[EXERCISE]: Output, exactly as written, the lines below from the one that has "[overthewire](https://overthewire.org/wargames/)" through the one that has "1、Service层 包含资"; nothing else, and no pictures.

[DATA FOR REVIEW]:
┌──

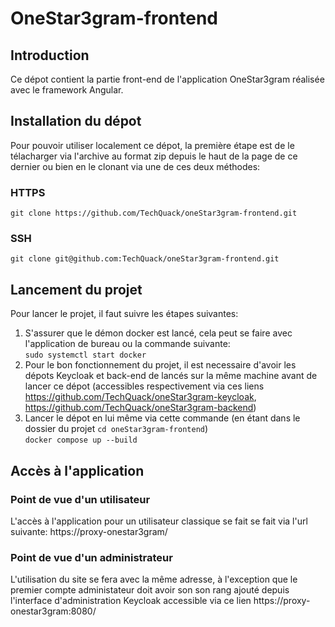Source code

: 
# OneStar3gram-frontend

## Introduction

Ce dépot contient la partie front-end de l'application OneStar3gram réalisée avec le framework Angular.

## Installation du dépot

Pour pouvoir utiliser localement ce dépot, la première étape est de le télacharger via l'archive au format zip depuis le haut de la page de ce dernier ou bien en le clonant via une de ces deux méthodes:

### HTTPS

`git clone https://github.com/TechQuack/oneStar3gram-frontend.git`

### SSH

`git clone git@github.com:TechQuack/oneStar3gram-frontend.git`

## Lancement du projet

Pour lancer le projet, il faut suivre les étapes suivantes:

1. S'assurer que le démon docker est lancé, cela peut se faire avec l'application de bureau ou la commande suivante:  
`sudo systemctl start docker`  
2. Pour le bon fonctionnement du projet, il est necessaire d'avoir les dépots Keycloak et back-end de lancés sur la même machine avant de lancer ce dépot (accessibles respectivement via ces liens https://github.com/TechQuack/oneStar3gram-keycloak, https://github.com/TechQuack/oneStar3gram-backend)
3. Lancer le dépot en lui même via cette commande (en étant dans le dossier du projet `cd oneStar3gram-frontend`)  
`docker compose up --build`

## Accès à l'application

### Point de vue d'un utilisateur

L'accès à l'application pour un utilisateur classique se fait se fait via l'url suivante: https://proxy-onestar3gram/

### Point de vue d'un administrateur

L'utilisation du site se fera avec la même adresse, à l'exception que le premier compte administateur doit avoir son son rang ajouté depuis l'interface d'administration Keycloak accessible via ce lien https://proxy-onestar3gram:8080/
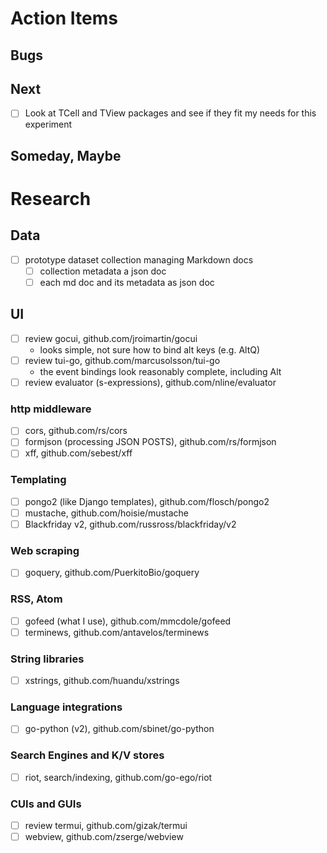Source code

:
# Action Items

## Bugs

## Next

+ [ ] Look at TCell and TView packages and see if they fit my needs for this experiment

## Someday, Maybe

# Research

## Data

+ [ ] prototype dataset collection managing Markdown docs
    + [ ] collection metadata a json doc
    + [ ] each md doc and its metadata as json doc

## UI 

+ [ ] review gocui, github.com/jroimartin/gocui
    + looks simple, not sure how to bind alt keys (e.g. AltQ)
+ [ ] review tui-go, github.com/marcusolsson/tui-go
    + the event bindings look reasonably complete, including Alt
+ [ ] review evaluator (s-expressions), github.com/nline/evaluator

### http middleware

+ [ ] cors, github.com/rs/cors
+ [ ] formjson (processing JSON POSTS), github.com/rs/formjson
+ [ ] xff, github.com/sebest/xff

### Templating

+ [ ] pongo2 (like Django templates), github.com/flosch/pongo2
+ [ ] mustache, github.com/hoisie/mustache 
+ [ ] Blackfriday v2, github.com/russross/blackfriday/v2

### Web scraping

+ [ ] goquery, github.com/PuerkitoBio/goquery

### RSS, Atom

+ [ ] gofeed (what I use), github.com/mmcdole/gofeed
+ [ ] terminews, github.com/antavelos/terminews

### String libraries

+ [ ] xstrings, github.com/huandu/xstrings

### Language integrations

+ [ ] go-python (v2), github.com/sbinet/go-python

### Search Engines and K/V stores

+ [ ] riot, search/indexing, github.com/go-ego/riot

### CUIs and GUIs

+ [ ] review termui, github.com/gizak/termui
+ [ ] webview, github.com/zserge/webview
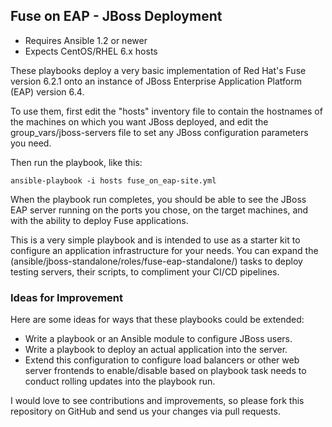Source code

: ## Fuse on EAP - JBoss Deployment

- Requires Ansible 1.2 or newer
- Expects CentOS/RHEL 6.x hosts

These playbooks deploy a very basic implementation of Red Hat's Fuse version 6.2.1 onto an instance of 
JBoss Enterprise Application Platform (EAP) version 6.4. 

To use them, first edit the "hosts" inventory file to contain the
hostnames of the machines on which you want JBoss deployed, and edit the 
group_vars/jboss-servers file to set any JBoss configuration parameters you need.

Then run the playbook, like this:

	ansible-playbook -i hosts fuse_on_eap-site.yml

When the playbook run completes, you should be able to see the JBoss
EAP server running on the ports you chose, on the target machines, 
and with the ability to deploy Fuse applications.

This is a very simple playbook and is intended to use as a starter kit to 
configure an application infrastructure for your needs. You can expand the (ansible/jboss-standalone/roles/fuse-eap-standalone/)
tasks to deploy testing servers, their scripts, to compliment your CI/CD pipelines.

### Ideas for Improvement

Here are some ideas for ways that these playbooks could be extended:

- Write a playbook or an Ansible module to configure JBoss users.
- Write a playbook to deploy an actual application into the server.
- Extend this configuration to configure load balancers or other web server frontends to enable/disable based on playbook task needs to conduct rolling updates into the playbook run.

I would love to see contributions and improvements, so please fork this
repository on GitHub and send us your changes via pull requests.

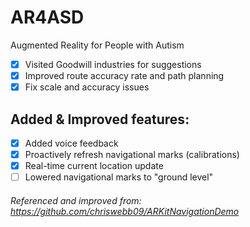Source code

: # AR4ASD
Augmented Reality for People with Autism
- [x] Visited Goodwill industries for suggestions
- [x] Improved route accuracy rate and path planning
- [x] Fix scale and accuracy issues

## Added & Improved features:
- [x] Added voice feedback
- [x] Proactively refresh navigational marks (calibrations)
- [x] Real-time current location update
- [ ] Lowered navigational marks to "ground level"
###### Referenced and improved from: https://github.com/chriswebb09/ARKitNavigationDemo
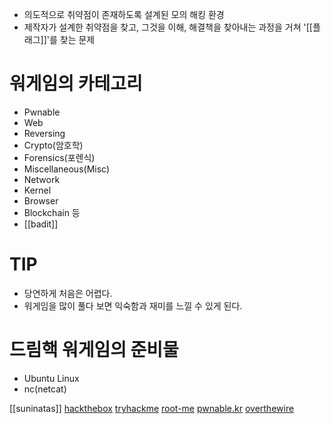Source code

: - 의도적으로 취약점이 존재하도록 설계된 모의 해킹 환경
- 제작자가 설계한 취약점을 찾고, 그것을 이해, 해결책을 찾아내는 과정을 거쳐 '[[플래그]]'를 찾는 문제

# 워게임의 카테고리
- Pwnable
- Web
- Reversing
- Crypto(암호학)
- Forensics(포렌식)
- Miscellaneous(Misc)
- Network
- Kernel
- Browser
- Blockchain 등
- [[badit]]

# TIP
- 당연하게 처음은 어렵다.
- 워게임을 많이 풀다 보면 익숙함과 재미를 느낄 수 있게 된다.

# 드림핵 워게임의 준비물
- Ubuntu Linux 
- nc(netcat)

[[suninatas]]
[hackthebox](https://www.hackthebox.com/)
[tryhackme](https://tryhackme.com/)
[root-me](https://www.root-me.org/?lang=en)
[pwnable.kr](https://pwnable.kr/play.php)
[overthewire](https://overthewire.org/wargames/)
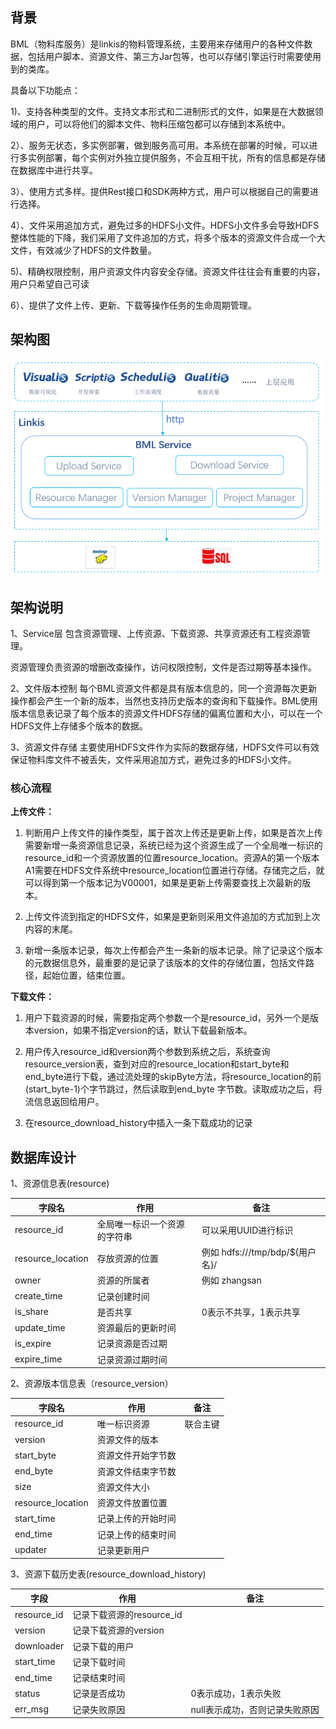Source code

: 
## 背景

BML（物料库服务）是linkis的物料管理系统，主要用来存储用户的各种文件数据，包括用户脚本、资源文件、第三方Jar包等，也可以存储引擎运行时需要使用到的类库。

具备以下功能点：

1)、支持各种类型的文件。支持文本形式和二进制形式的文件，如果是在大数据领域的用户，可以将他们的脚本文件、物料压缩包都可以存储到本系统中。

2）、服务无状态，多实例部署，做到服务高可用。本系统在部署的时候，可以进行多实例部署，每个实例对外独立提供服务，不会互相干扰，所有的信息都是存储在数据库中进行共享。

3）、使用方式多样。提供Rest接口和SDK两种方式，用户可以根据自己的需要进行选择。

4）、文件采用追加方式，避免过多的HDFS小文件。HDFS小文件多会导致HDFS整体性能的下降，我们采用了文件追加的方式，将多个版本的资源文件合成一个大文件，有效减少了HDFS的文件数量。

5)、精确权限控制，用户资源文件内容安全存储。资源文件往往会有重要的内容，用户只希望自己可读

6）、提供了文件上传、更新、下载等操作任务的生命周期管理。

## 架构图

![BML架构图](/src/assets/docs/architecture/bml-02.png)

## 架构说明

1、Service层 包含资源管理、上传资源、下载资源、共享资源还有工程资源管理。

资源管理负责资源的增删改查操作，访问权限控制，文件是否过期等基本操作。

2、文件版本控制
每个BML资源文件都是具有版本信息的，同一个资源每次更新操作都会产生一个新的版本，当然也支持历史版本的查询和下载操作。BML使用版本信息表记录了每个版本的资源文件HDFS存储的偏离位置和大小，可以在一个HDFS文件上存储多个版本的数据。

3、资源文件存储
主要使用HDFS文件作为实际的数据存储，HDFS文件可以有效保证物料库文件不被丢失，文件采用追加方式，避免过多的HDFS小文件。

### 核心流程

**上传文件：**

1.  判断用户上传文件的操作类型，属于首次上传还是更新上传，如果是首次上传需要新增一条资源信息记录，系统已经为这个资源生成了一个全局唯一标识的resource_id和一个资源放置的位置resource_location。资源A的第一个版本A1需要在HDFS文件系统中resource_location位置进行存储。存储完之后，就可以得到第一个版本记为V00001，如果是更新上传需要查找上次最新的版本。

2.  上传文件流到指定的HDFS文件，如果是更新则采用文件追加的方式加到上次内容的末尾。

3.  新增一条版本记录，每次上传都会产生一条新的版本记录。除了记录这个版本的元数据信息外，最重要的是记录了该版本的文件的存储位置，包括文件路径，起始位置，结束位置。

**下载文件：**

1.  用户下载资源的时候，需要指定两个参数一个是resource_id，另外一个是版本version，如果不指定version的话，默认下载最新版本。

2.  用户传入resource_id和version两个参数到系统之后，系统查询resource_version表，查到对应的resource_location和start_byte和end\_byte进行下载，通过流处理的skipByte方法，将resource\_location的前(start_byte-1)个字节跳过，然后读取到end_byte
    字节数。读取成功之后，将流信息返回给用户。

3.  在resource_download_history中插入一条下载成功的记录

## 数据库设计

1、资源信息表(resource)

| 字段名            | 作用                         | 备注                             |
|-------------------|------------------------------|----------------------------------|
| resource_id       | 全局唯一标识一个资源的字符串 | 可以采用UUID进行标识             |
| resource_location | 存放资源的位置               | 例如 hdfs:///tmp/bdp/\${用户名}/ |
| owner             | 资源的所属者                 | 例如 zhangsan                    |
| create_time       | 记录创建时间                 |                                  |
| is_share          | 是否共享                     | 0表示不共享，1表示共享           |
| update\_time      | 资源最后的更新时间           |                                  |
| is\_expire        | 记录资源是否过期             |                                  |
| expire_time       | 记录资源过期时间             |                                  |

2、资源版本信息表（resource_version）

| 字段名            | 作用               | 备注     |
|-------------------|--------------------|----------|
| resource_id       | 唯一标识资源       | 联合主键 |
| version           | 资源文件的版本     |          |
| start_byte        | 资源文件开始字节数 |          |
| end\_byte         | 资源文件结束字节数 |          |
| size              | 资源文件大小       |          |
| resource_location | 资源文件放置位置   |          |
| start_time        | 记录上传的开始时间 |          |
| end\_time         | 记录上传的结束时间 |          |
| updater           | 记录更新用户       |          |

3、资源下载历史表(resource_download_history)

| 字段        | 作用                      | 备注                           |
|-------------|---------------------------|--------------------------------|
| resource_id | 记录下载资源的resource_id |                                |
| version     | 记录下载资源的version     |                                |
| downloader  | 记录下载的用户            |                                |
| start\_time | 记录下载时间              |                                |
| end\_time   | 记录结束时间              |                                |
| status      | 记录是否成功              | 0表示成功，1表示失败           |
| err\_msg    | 记录失败原因              | null表示成功，否则记录失败原因 |
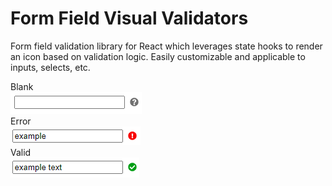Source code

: # Form Field Visual Validators

Form field validation library for React which leverages state hooks to render an icon based on validation logic. Easily customizable and applicable to inputs, selects, etc.

Blank<br />
<img src="blank.PNG" /> 
<br />Error<br />
<img src="error.PNG" /> 
<br />Valid<br />
<img src="valid.PNG" /> 
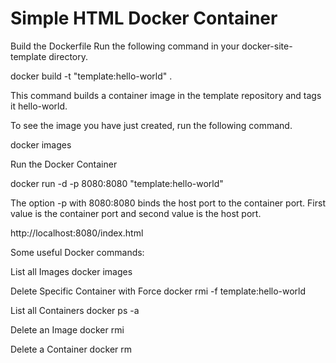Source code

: # Simple HTML Docker Container

Build the Dockerfile
Run the following command in your docker-site-template directory.

docker build -t "template:hello-world" .

This command builds a container image in the template repository and tags it hello-world.

To see the image you have just created, run the following command.

docker images

Run the Docker Container

docker run -d -p 8080:8080 "template:hello-world" 

The option -p with 8080:8080 binds the host port to the container port. First value is the container port and second value is the host port.

http://localhost:8080/index.html

Some useful Docker commands:

List all Images
docker images  

Delete Specific Container with Force
docker rmi -f template:hello-world 

List all Containers
docker ps -a

Delete an Image
docker rmi <imageid>

Delete a Container
docker rm <containerid>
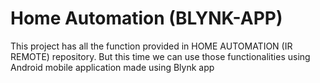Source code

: # Home Automation (BLYNK-APP)
This project has all the function provided in HOME AUTOMATION (IR REMOTE) repository. But this time we can use those functionalities using Android mobile application made using Blynk app
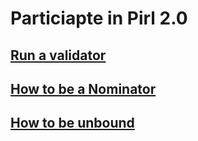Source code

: # Particiapte in Pirl 2.0

## [Run a validator](validator_guide/run_a_validator.md)
## [How to be a Nominator](nominator_guide/how_to_nominate.md)
## [How to be unbound](nominator_guide/how_to_unbound.md)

└──

[RESULT BELOW]:
[overthewire](https://overthewire.org/wargames/)
Source code

: 
## 背景

BML（物料库服务）是linkis的物料管理系统，主要用来存储用户的各种文件数据，包括用户脚本、资源文件、第三方Jar包等，也可以存储引擎运行时需要使用到的类库。

具备以下功能点：

1)、支持各种类型的文件。支持文本形式和二进制形式的文件，如果是在大数据领域的用户，可以将他们的脚本文件、物料压缩包都可以存储到本系统中。

2）、服务无状态，多实例部署，做到服务高可用。本系统在部署的时候，可以进行多实例部署，每个实例对外独立提供服务，不会互相干扰，所有的信息都是存储在数据库中进行共享。

3）、使用方式多样。提供Rest接口和SDK两种方式，用户可以根据自己的需要进行选择。

4）、文件采用追加方式，避免过多的HDFS小文件。HDFS小文件多会导致HDFS整体性能的下降，我们采用了文件追加的方式，将多个版本的资源文件合成一个大文件，有效减少了HDFS的文件数量。

5)、精确权限控制，用户资源文件内容安全存储。资源文件往往会有重要的内容，用户只希望自己可读

6）、提供了文件上传、更新、下载等操作任务的生命周期管理。

## 架构图

![BML架构图](/src/assets/docs/architecture/bml-02.png)

## 架构说明

1、Service层 包含资源管理、上传资源、下载资源、共享资源还有工程资源管理。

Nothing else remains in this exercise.